MATERIAL PROVIDED:
· · ·
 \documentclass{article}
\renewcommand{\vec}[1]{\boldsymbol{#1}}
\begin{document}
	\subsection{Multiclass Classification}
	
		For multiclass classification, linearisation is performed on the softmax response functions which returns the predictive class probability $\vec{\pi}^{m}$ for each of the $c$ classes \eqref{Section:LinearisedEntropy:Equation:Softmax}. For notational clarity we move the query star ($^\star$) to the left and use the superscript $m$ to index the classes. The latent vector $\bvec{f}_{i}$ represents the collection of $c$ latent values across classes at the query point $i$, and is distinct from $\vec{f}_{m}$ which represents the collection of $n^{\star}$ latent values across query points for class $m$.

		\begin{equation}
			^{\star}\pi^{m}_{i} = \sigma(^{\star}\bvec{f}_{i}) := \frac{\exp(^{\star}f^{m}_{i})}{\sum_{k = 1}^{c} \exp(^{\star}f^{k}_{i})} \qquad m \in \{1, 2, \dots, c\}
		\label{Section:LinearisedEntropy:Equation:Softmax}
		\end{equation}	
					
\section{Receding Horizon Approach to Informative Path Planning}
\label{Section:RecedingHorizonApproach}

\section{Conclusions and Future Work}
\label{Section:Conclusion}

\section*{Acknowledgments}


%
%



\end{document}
· · ·
PROBLEM DETAILS:
Each entry above should be retyped exactly, with nothing missed.

WRITTEN RESPONSE:
 \documentclass{article}
\renewcommand{\vec}[1]{\boldsymbol{#1}}
\begin{document}
	\subsection{Multiclass Classification}
	
		For multiclass classification, linearisation is performed on the softmax response functions which returns the predictive class probability $\vec{\pi}^{m}$ for each of the $c$ classes \eqref{Section:LinearisedEntropy:Equation:Softmax}. For notational clarity we move the query star ($^\star$) to the left and use the superscript $m$ to index the classes. The latent vector $\bvec{f}_{i}$ represents the collection of $c$ latent values across classes at the query point $i$, and is distinct from $\vec{f}_{m}$ which represents the collection of $n^{\star}$ latent values across query points for class $m$.

		\begin{equation}
			^{\star}\pi^{m}_{i} = \sigma(^{\star}\bvec{f}_{i}) := \frac{\exp(^{\star}f^{m}_{i})}{\sum_{k = 1}^{c} \exp(^{\star}f^{k}_{i})} \qquad m \in \{1, 2, \dots, c\}
		\label{Section:LinearisedEntropy:Equation:Softmax}
		\end{equation}	
					
\section{Receding Horizon Approach to Informative Path Planning}
\label{Section:RecedingHorizonApproach}

\section{Conclusions and Future Work}
\label{Section:Conclusion}

\section*{Acknowledgments}


%
%



\end{document}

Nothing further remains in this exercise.